Par ailleurs, la faible valeur ajoutée dans le secteur textile marocain joue un rôle significatif dans la difficulté de bénéficier pleinement des accords de libre-échange, en plus de ses répercussions sur l'impact économique et environnemental. La faible intégration des processus de fabrication et les pratiques de production moins avancées, limitent considérablement notre compétitivité et notre offre produit. En conséquence, cela limite la capacité de l'industrie à satisfaire les règles d'origine imposées par les accords de libreéchange, réduisant ainsi les avantages tarifaires et économiques qu'ils pourraient offrir. Pour surmonter ces obstacles, le secteur textile marocain pourrait chercher à diversifier ses marchés d'exportation en ciblant de nouveaux marchés émergents et en développant des partenariats avec d'autres régions du monde, réduisant ainsi sa dépendance à certains marchés. De plus, des initiatives visant à accroître l'efficacité de la chaîne d'approvisionnement, réduire les coûts de production et promouvoir l'innovation pourraient être nécessaires pour améliorer la compétitivité du secteur sur le marché mondial. En définitive, le secteur textile marocain fait face à des obstacles à l'échelle internationale, mais des stratégies de diversification, d'intégration en amont textile, d'innovation et d'efficacité pourraient contribuer à surmonter ces défis et à renforcer la compétitivité du secteur sur la scène mondiale.

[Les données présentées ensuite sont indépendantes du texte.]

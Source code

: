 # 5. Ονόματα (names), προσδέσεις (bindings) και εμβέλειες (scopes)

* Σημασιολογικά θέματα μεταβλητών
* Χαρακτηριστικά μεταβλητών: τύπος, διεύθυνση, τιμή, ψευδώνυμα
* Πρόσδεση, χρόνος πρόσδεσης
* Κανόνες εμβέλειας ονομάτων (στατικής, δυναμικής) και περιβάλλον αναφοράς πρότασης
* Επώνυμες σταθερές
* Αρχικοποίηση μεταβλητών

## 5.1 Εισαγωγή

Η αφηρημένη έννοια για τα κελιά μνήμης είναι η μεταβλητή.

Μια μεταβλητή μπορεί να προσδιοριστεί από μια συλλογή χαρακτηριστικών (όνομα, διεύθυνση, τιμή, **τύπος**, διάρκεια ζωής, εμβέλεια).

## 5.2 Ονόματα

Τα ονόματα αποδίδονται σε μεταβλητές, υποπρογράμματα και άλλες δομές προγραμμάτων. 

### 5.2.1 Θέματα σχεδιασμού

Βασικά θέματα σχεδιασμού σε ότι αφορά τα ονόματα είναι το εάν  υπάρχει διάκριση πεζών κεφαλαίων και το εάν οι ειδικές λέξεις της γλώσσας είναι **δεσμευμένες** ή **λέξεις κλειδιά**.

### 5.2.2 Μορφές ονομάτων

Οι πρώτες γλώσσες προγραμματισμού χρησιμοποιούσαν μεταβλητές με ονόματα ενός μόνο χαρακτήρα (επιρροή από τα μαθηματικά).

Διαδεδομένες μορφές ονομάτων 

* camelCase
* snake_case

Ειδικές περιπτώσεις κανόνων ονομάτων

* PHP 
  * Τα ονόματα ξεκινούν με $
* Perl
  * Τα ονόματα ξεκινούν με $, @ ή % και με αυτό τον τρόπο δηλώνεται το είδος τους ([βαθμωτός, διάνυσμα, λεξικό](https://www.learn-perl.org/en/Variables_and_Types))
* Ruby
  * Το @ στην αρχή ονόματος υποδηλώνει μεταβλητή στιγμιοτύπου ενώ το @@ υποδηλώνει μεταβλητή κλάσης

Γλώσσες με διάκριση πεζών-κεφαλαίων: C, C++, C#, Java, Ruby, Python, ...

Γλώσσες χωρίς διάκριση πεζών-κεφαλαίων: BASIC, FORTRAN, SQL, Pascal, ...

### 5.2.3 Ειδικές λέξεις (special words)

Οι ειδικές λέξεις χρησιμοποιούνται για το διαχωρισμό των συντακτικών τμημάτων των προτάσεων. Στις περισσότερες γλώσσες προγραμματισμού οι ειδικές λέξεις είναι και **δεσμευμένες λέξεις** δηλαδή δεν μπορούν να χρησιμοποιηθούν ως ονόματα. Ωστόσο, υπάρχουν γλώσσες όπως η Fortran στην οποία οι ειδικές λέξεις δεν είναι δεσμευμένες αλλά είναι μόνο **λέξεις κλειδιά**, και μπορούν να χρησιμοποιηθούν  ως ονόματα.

F.N.H. : Quelle est la position de l'AMITH par rapport à la baisse du taux plein dans le cadre du PLF 2024 de 40% à 30%?

F. E. : Tout d'abord, je tiens à préciser que le relèvement des droits de douane de 25% à 40% en 2020 sur l'importation des produits prêts à consommer, a permis à nos industriels d'être plus compétitifs sur le marché local, et a poussé plusieurs distributeurs à produire localement, créant une nouvelle dynamique positive pour notre industrie. Ainsi, l'Amith s'oppose à la baisse du droit commun à 30% au lieu de 40% pour les produits finis, tels que proposé dans le PLF 2024. L'Association exprime son inquiétude quant à cette mesure en raison de ses répercussions sur la compétitivité locale, notamment en ce qui concerne l'intérêt à produire au Maroc. Elle souligne que la bataille est particulièrement acharnée pour les produits entrée de gamme. L'Amith relève cependant qu'il n'y a pas de contraintes particulières pour les distributeurs positionnés sur la moyenne et haut de gamme, ainsi que pour les produits spécifiques comme le sport. Cette analyse met en lumière l'importance de trouver un équilibre entre les mesures économiques et les réalités du marché pour garantir la compétitivité des industries locales.

 

Les précisions d’Abderrahmane Atfi, président de la délégation régionale de l’Amith-Casablanca
«Les dernières statistiques révèlent une tendance conjoncturelle générale traduisant l’atonie, voire le recul important de la consommation des articles d’habillement en Europe ! En effet, depuis la sortie du Covid, l’installation de l’inflation pèse fortement sur le pouvoir d’achat des consommateurs. Partout, on relève que les achats d’énergie, de l’alimentation et de la logistique viennent en priorité et font reculer les autres dépenses. Nous avons ainsi vu nos divers clients réduire leurs commandes, voire passer à l’annulation des réassorts de l’hiver en cours. Ainsi, un nombre important de nos industriels n’ont pratiquement pas de visibilité et sont obligés de réduire le temps de travail, voire d’anticiper sur les congés. Pour le marché local, en plus de l’inflation et de la faiblesse du pouvoir d’achat, la multiplication de l’offre de la friperie désorganise l’écosystème de l’industrie locale. On assiste à une concurrence acharnée déloyale qui détruit les circuits de distribution fragilisés par les effets du Covid. Aujourd’hui, ce ne sont que quelques niches, notamment le textile professionnel et le textile haut et moyen de gamme qui ont connu un impact moindre. De plus, la saisonnalité liée à la demande de nos clients qui, auparavant, se situait à un intervalle d’un mois, voire un mois et demi, a atteint aujourd’hui 2 à 3 mois. Certaines usines ont fermé et ne rouvriront qu'en décembre ou en janvier 2024. Lorsque le Groupe Inditex réduit sa demande, les effets se font ressentir de suite au niveau de la production nationale. Dernièrement, ledit groupe a augmenté ses achats en Asie au détriment de ceux en Méditerranée».